Saved data entries:
==============================

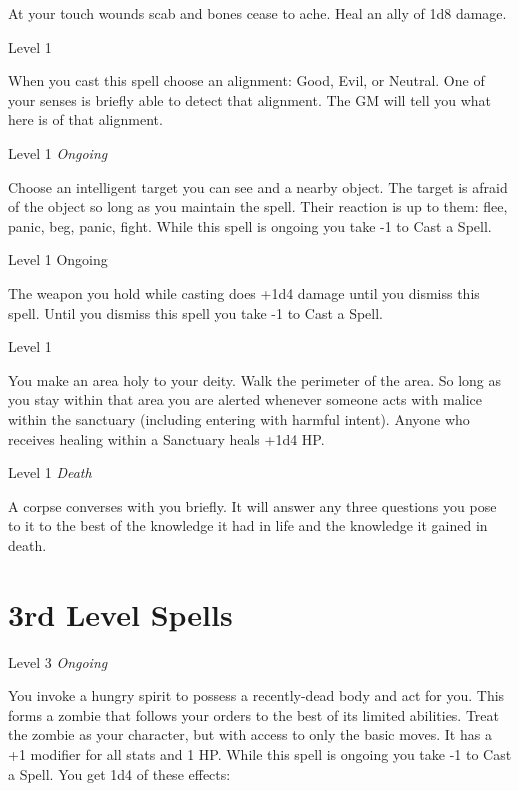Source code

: At your touch wounds scab and bones cease to ache. Heal an ally of 1d8 damage.

 
\startSpellName
{} 	Level 1
\stopSpellName
 

When you cast this spell choose an alignment: Good, Evil, or Neutral. One of your senses is briefly able to detect that alignment. The GM will tell you what here is of that alignment.

 
\startSpellName
{} 	Level 1	{\em Ongoing} 
\stopSpellName
 

Choose an intelligent target you can see and a nearby object. The target is afraid of the object so long as you maintain the spell. Their reaction is up to them: flee, panic, beg, panic, fight. While this spell is ongoing you take -1 to Cast a Spell.

 
\startSpellName
{} 	Level 1	 Ongoing
\stopSpellName
 

The weapon you hold while casting does +1d4 damage until you dismiss this spell. Until you dismiss this spell you take -1 to Cast a Spell.

 
\startSpellName
{} 	Level 1
\stopSpellName
 

You make an area holy to your deity. Walk the perimeter of the area. So long as you stay within that area you are alerted whenever someone acts with malice within the sanctuary (including entering with harmful intent). Anyone who receives healing within a Sanctuary heals +1d4 HP.

 
\startSpellName
{} 	Level 1	{\em Death} 
\stopSpellName
 

A corpse converses with you briefly. It will answer any three questions you pose to it to the best of the knowledge it had in life and the knowledge it gained in death.



 


\section{3rd Level Spells}     
 
\startSpellName
{} 	Level 3	{\em Ongoing} 
\stopSpellName
 

You invoke a hungry spirit to possess a recently-dead body and act for you. This forms a zombie that follows your orders to the best of its limited abilities. Treat the zombie as your character, but with access to only the basic moves. It has a +1 modifier for all stats and 1 HP. While this spell is ongoing you take -1 to Cast a Spell. You get 1d4 of these effects:

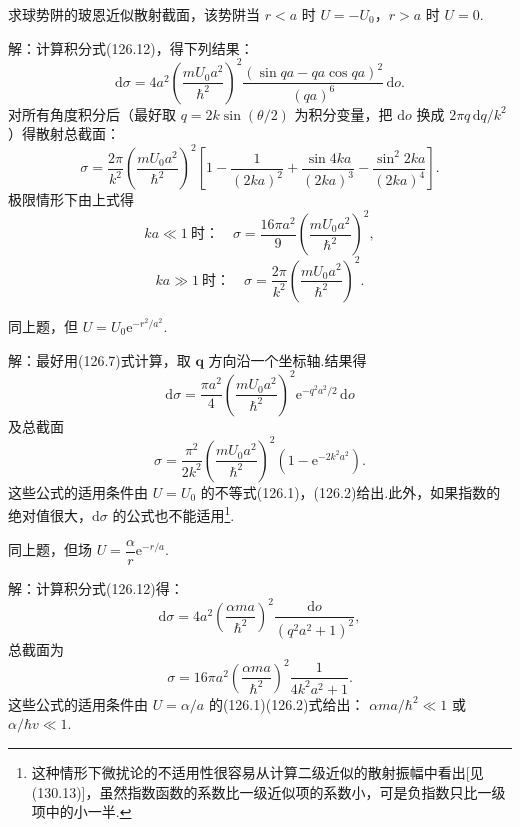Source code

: \begin{xiti}

\quad 求球势阱的玻恩近似散射截面，该势阱当 $r<a$ 时 $U=-U_0$，$r>a$ 时 $U=0$.

解：计算积分式(126.12)，得下列结果：
\begin{equation*}
  \mathrm{d}\sigma=4a^2\left(\frac{mU_0a^2}{\hbar^2}\right)^2
  \frac{\left(\sin qa-qa\cos qa\right)^2}{(qa)^6}\,\mathrm{d}o.
\end{equation*}
对所有角度积分后（最好取 $q=2k\sin(\theta/2)$ 为积分变量，把 $\mathrm{d}o$ 换成 $2\pi q\,\mathrm{d}q/k^2$）得散射总截面：
\begin{equation*}
  \sigma=\frac{2\pi}{k^2}\left(\frac{mU_0a^2}{\hbar^2}\right)^2
  \left[1-\frac{1}{(2ka)^2}+\frac{\sin 4ka}{(2ka)^3}
  -\frac{\sin^2 2ka}{(2ka)^4}\right].
\end{equation*}
极限情形下由上式得
\begin{equation*}
  ka\ll1\ \text{时：}\quad
  \sigma=\frac{16\pi a^2}{9}\left(\frac{mU_0a^2}{\hbar^2}\right)^2,
\end{equation*}
\begin{equation*}
  ka\gg1\ \text{时：}\quad
  \sigma=\frac{2\pi}{k^2}\left(\frac{mU_0a^2}{\hbar^2}\right)^2.
\end{equation*}

\quad 同上题，但 $U=U_0\mathrm{e}^{-r^2/a^2}$.

解：最好用(126.7)式计算，取 $\boldsymbol{q}$ 方向沿一个坐标轴.结果得
\begin{equation*}
  \mathrm{d}\sigma=\frac{\pi a^2}{4}\left(\frac{mU_0a^2}{\hbar^2}\right)^2
  \mathrm{e}^{-q^2a^2/2}\,\mathrm{d}o
\end{equation*}
及总截面
\begin{equation*}
  \sigma=\frac{\pi^2}{2k^2}\left(\frac{mU_0a^2}{\hbar^2}\right)^2
  \left(1-\mathrm{e}^{-2k^2a^2}\right).
\end{equation*}
这些公式的适用条件由 $U=U_0$ 的不等式(126.1)，(126.2)给出.此外，如果指数的绝对值很大，$\mathrm{d}\sigma$ 的公式也不能适用\footnote{这种情形下微扰论的不适用性很容易从计算二级近似的散射振幅中看出[见(130.13)]，虽然指数函数的系数比一级近似项的系数小，可是负指数只比一级项中的小一半.}.

\quad 同上题，但场 $U=\dfrac{\alpha}{r}\mathrm{e}^{-r/a}$.

解：计算积分式(126.12)得：
\begin{equation*}
  \mathrm{d}\sigma=4a^2\left(\frac{\alpha ma}{\hbar^2}\right)^2
  \frac{\mathrm{d}o}{\left(q^2a^2+1\right)^2},
\end{equation*}
总截面为
\begin{equation*}
  \sigma=16\pi a^2\left(\frac{\alpha ma}{\hbar^2}\right)^2
  \frac{1}{4k^2a^2+1}.
\end{equation*}
这些公式的适用条件由 $U=\alpha/a$ 的(126.1)(126.2)式给出：
$\alpha ma/\hbar^2\ll1$ 或 $\alpha/\hbar v\ll1$.


\end{xiti}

==============================

_What you should do:_
Would you please write out the entries in full, exactly as they read, but without pictures?

_Response area:_
Source code

: At your touch wounds scab and bones cease to ache. Heal an ally of 1d8 damage.

 
\startSpellName
{} 	Level 1
\stopSpellName
 

When you cast this spell choose an alignment: Good, Evil, or Neutral. One of your senses is briefly able to detect that alignment. The GM will tell you what here is of that alignment.

 
\startSpellName
{} 	Level 1	{\em Ongoing} 
\stopSpellName
 

Choose an intelligent target you can see and a nearby object. The target is afraid of the object so long as you maintain the spell. Their reaction is up to them: flee, panic, beg, panic, fight. While this spell is ongoing you take -1 to Cast a Spell.

 
\startSpellName
{} 	Level 1	 Ongoing
\stopSpellName
 

The weapon you hold while casting does +1d4 damage until you dismiss this spell. Until you dismiss this spell you take -1 to Cast a Spell.

 
\startSpellName
{} 	Level 1
\stopSpellName
 

You make an area holy to your deity. Walk the perimeter of the area. So long as you stay within that area you are alerted whenever someone acts with malice within the sanctuary (including entering with harmful intent). Anyone who receives healing within a Sanctuary heals +1d4 HP.

 
\startSpellName
{} 	Level 1	{\em Death} 
\stopSpellName
 

A corpse converses with you briefly. It will answer any three questions you pose to it to the best of the knowledge it had in life and the knowledge it gained in death.



 


\section{3rd Level Spells}     
 
\startSpellName
{} 	Level 3	{\em Ongoing} 
\stopSpellName
 

You invoke a hungry spirit to possess a recently-dead body and act for you. This forms a zombie that follows your orders to the best of its limited abilities. Treat the zombie as your character, but with access to only the basic moves. It has a +1 modifier for all stats and 1 HP. While this spell is ongoing you take -1 to Cast a Spell. You get 1d4 of these effects:

Source code

: \begin{xiti}

\quad 求球势阱的玻恩近似散射截面，该势阱当 $r<a$ 时 $U=-U_0$，$r>a$ 时 $U=0$.

解：计算积分式(126.12)，得下列结果：
\begin{equation*}
  \mathrm{d}\sigma=4a^2\left(\frac{mU_0a^2}{\hbar^2}\right)^2
  \frac{\left(\sin qa-qa\cos qa\right)^2}{(qa)^6}\,\mathrm{d}o.
\end{equation*}
对所有角度积分后（最好取 $q=2k\sin(\theta/2)$ 为积分变量，把 $\mathrm{d}o$ 换成 $2\pi q\,\mathrm{d}q/k^2$）得散射总截面：
\begin{equation*}
  \sigma=\frac{2\pi}{k^2}\left(\frac{mU_0a^2}{\hbar^2}\right)^2
  \left[1-\frac{1}{(2ka)^2}+\frac{\sin 4ka}{(2ka)^3}
  -\frac{\sin^2 2ka}{(2ka)^4}\right].
\end{equation*}
极限情形下由上式得
\begin{equation*}
  ka\ll1\ \text{时：}\quad
  \sigma=\frac{16\pi a^2}{9}\left(\frac{mU_0a^2}{\hbar^2}\right)^2,
\end{equation*}
\begin{equation*}
  ka\gg1\ \text{时：}\quad
  \sigma=\frac{2\pi}{k^2}\left(\frac{mU_0a^2}{\hbar^2}\right)^2.
\end{equation*}

\quad 同上题，但 $U=U_0\mathrm{e}^{-r^2/a^2}$.

解：最好用(126.7)式计算，取 $\boldsymbol{q}$ 方向沿一个坐标轴.结果得
\begin{equation*}
  \mathrm{d}\sigma=\frac{\pi a^2}{4}\left(\frac{mU_0a^2}{\hbar^2}\right)^2
  \mathrm{e}^{-q^2a^2/2}\,\mathrm{d}o
\end{equation*}
及总截面
\begin{equation*}
  \sigma=\frac{\pi^2}{2k^2}\left(\frac{mU_0a^2}{\hbar^2}\right)^2
  \left(1-\mathrm{e}^{-2k^2a^2}\right).
\end{equation*}
这些公式的适用条件由 $U=U_0$ 的不等式(126.1)，(126.2)给出.此外，如果指数的绝对值很大，$\mathrm{d}\sigma$ 的公式也不能适用\footnote{这种情形下微扰论的不适用性很容易从计算二级近似的散射振幅中看出[见(130.13)]，虽然指数函数的系数比一级近似项的系数小，可是负指数只比一级项中的小一半.}.

\quad 同上题，但场 $U=\dfrac{\alpha}{r}\mathrm{e}^{-r/a}$.

解：计算积分式(126.12)得：
\begin{equation*}
  \mathrm{d}\sigma=4a^2\left(\frac{\alpha ma}{\hbar^2}\right)^2
  \frac{\mathrm{d}o}{\left(q^2a^2+1\right)^2},
\end{equation*}
总截面为
\begin{equation*}
  \sigma=16\pi a^2\left(\frac{\alpha ma}{\hbar^2}\right)^2
  \frac{1}{4k^2a^2+1}.
\end{equation*}
这些公式的适用条件由 $U=\alpha/a$ 的(126.1)(126.2)式给出：
$\alpha ma/\hbar^2\ll1$ 或 $\alpha/\hbar v\ll1$.


\end{xiti}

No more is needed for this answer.